The national Women’s Aid Federation was established in 1975 with 100% of the funding coming from the Department of Health & Social Services in Britain. This was in response to the report of the Parliamentary Select Committee on Violence in Marriage (1975). The all party committee obtained evidence throughout Britain from Social Services, Police, voluntary agencies etc… Following the report, grant-aid was discretionary (in Northern Ireland the Health & social Services Boards have this responsibility), whilst the National Offices were to be funded by central government through the Department of Health & Social Services. Legislation following the Select Committee Report; the Homeless Persons Act 1977 did not come to Northern Ireland, but Domestic Proceedings Legislation did in 1980.
When the DHSS agreed to grant-aid the Northern Ireland Women’s Aid Federation in 1978, they did not agree to follow the English precedent of grant-aid at 100% but agreed to fund 83% of approved expenditure. A staff of one, the regional co-ordinator was approved. It was agreed that the first office and the co-ordinator be based in Derry for the first three years of operation. It was felt that the North West was in greater need of support for refuge development. The Belfast group, which was longer established and securely funded would, it was hoped, be capable of supporting an emerging service in the East and South. The grant-aid was meagre but as part of the budget had to be met from fundraising, a higher grant-aid was not sought. This was because no group felt that there were resources to spare from the work of establishing and maintaining refuges.

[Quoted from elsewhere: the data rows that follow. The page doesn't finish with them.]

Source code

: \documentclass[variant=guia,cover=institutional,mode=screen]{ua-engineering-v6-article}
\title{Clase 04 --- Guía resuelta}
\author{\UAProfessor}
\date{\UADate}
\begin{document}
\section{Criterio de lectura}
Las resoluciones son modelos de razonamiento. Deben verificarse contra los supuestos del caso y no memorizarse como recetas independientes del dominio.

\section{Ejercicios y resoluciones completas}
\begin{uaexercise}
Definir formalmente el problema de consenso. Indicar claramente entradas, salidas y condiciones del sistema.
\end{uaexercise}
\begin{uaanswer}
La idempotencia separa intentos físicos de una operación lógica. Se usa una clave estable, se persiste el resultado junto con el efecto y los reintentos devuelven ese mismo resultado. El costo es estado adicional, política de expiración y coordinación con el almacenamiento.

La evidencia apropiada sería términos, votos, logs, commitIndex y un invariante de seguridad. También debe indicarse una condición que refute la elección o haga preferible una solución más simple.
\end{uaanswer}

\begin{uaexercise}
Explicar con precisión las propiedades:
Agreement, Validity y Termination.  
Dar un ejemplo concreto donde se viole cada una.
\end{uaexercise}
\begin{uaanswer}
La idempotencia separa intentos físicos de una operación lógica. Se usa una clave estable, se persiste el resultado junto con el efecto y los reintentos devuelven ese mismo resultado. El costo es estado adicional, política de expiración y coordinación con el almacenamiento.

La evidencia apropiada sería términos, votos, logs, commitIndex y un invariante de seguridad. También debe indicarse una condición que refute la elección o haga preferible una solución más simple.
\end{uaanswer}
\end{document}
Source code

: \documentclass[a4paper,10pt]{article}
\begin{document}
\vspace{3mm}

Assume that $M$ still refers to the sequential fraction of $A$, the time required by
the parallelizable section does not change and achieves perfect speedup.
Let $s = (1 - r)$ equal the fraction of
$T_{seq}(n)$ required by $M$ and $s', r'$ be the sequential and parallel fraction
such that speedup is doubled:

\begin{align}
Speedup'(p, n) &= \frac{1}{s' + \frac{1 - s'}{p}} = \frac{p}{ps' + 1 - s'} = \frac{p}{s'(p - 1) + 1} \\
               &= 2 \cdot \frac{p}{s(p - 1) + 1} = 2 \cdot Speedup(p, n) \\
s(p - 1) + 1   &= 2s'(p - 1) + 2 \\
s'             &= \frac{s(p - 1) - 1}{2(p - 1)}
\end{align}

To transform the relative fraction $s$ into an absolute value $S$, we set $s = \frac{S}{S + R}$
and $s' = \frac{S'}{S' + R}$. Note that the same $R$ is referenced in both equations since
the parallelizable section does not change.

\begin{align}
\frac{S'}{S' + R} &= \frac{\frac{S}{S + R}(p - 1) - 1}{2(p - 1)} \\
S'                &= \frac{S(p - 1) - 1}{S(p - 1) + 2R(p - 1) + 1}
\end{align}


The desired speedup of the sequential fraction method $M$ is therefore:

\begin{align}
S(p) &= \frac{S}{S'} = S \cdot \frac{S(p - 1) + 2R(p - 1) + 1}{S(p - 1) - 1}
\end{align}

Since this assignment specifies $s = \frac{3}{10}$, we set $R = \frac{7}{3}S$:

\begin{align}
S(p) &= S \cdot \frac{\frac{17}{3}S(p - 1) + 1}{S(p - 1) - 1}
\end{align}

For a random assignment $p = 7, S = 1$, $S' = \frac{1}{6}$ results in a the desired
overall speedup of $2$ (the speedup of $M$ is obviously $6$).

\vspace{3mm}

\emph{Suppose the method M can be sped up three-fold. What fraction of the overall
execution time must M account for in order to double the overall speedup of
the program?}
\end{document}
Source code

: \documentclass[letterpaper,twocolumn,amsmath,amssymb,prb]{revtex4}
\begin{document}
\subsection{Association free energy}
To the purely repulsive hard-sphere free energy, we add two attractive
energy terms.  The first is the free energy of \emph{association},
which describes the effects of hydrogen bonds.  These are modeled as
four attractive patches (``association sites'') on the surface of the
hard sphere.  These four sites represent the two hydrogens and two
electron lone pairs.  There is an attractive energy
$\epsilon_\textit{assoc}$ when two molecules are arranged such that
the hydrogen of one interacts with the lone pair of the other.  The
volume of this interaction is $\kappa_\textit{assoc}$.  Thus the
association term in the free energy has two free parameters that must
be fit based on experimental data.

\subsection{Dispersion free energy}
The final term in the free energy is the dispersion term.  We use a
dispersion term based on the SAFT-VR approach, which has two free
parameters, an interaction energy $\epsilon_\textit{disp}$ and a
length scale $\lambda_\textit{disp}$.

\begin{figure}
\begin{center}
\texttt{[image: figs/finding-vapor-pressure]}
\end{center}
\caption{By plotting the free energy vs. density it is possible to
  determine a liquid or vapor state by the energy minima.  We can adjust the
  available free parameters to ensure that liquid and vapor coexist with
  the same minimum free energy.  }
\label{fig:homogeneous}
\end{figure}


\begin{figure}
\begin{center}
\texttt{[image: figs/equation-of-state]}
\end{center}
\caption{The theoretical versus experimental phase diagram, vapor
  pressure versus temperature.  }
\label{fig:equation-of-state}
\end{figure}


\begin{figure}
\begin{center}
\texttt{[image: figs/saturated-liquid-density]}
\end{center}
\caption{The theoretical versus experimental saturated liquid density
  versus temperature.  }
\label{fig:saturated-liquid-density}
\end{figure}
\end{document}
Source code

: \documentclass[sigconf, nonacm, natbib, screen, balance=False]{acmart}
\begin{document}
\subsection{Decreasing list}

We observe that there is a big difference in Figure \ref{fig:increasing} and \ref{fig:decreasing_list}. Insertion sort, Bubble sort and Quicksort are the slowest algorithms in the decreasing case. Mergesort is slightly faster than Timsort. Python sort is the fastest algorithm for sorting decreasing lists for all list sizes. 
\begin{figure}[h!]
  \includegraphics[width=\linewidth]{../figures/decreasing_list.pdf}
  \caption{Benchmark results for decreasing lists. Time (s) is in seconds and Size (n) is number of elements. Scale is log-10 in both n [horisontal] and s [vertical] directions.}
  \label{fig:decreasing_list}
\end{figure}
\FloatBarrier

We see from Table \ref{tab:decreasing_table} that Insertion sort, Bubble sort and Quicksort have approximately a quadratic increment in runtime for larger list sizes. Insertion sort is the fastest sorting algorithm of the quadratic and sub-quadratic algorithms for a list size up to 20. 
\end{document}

Fundraising is a constant worry and takes considerable energy as the cause of battered women has little popular appeal. Until very recently it was a taboo subject surrounded by ignorance and is still bedevilled by myth. Whilst the individual groups struggled to survive in order to provide refuge, the Federation was severely limited in the resources it was to provide. Its main function was to facilitate meetings at regional level and this is undoubtedly of benefit to the movement. Contact was maintained between the groups and with the Federations in England, Wales and Scotland. At the end of the three year period the decision to move to Belfast was implemented. A realistic increase in grant-aid for the Federation was sought and granted, funding for an administrative assistant for the co-ordinator was secured through the ACE Scheme and in 1984 when this was unable to continue, the DHSS agreed to fund the post. The last three years have been a period of growth and consolidation. The previous pattern of co-ordinating activity has been maintained. In addition, new groups have been established in Omagh, North Down, Craigavon & Newry. Contacts have been made in Antrim, Ballymena and Enniskillen. Training weekends have been held for paid and unpaid workers in which all affiliated groups have been involved. These are expected to continue and expand.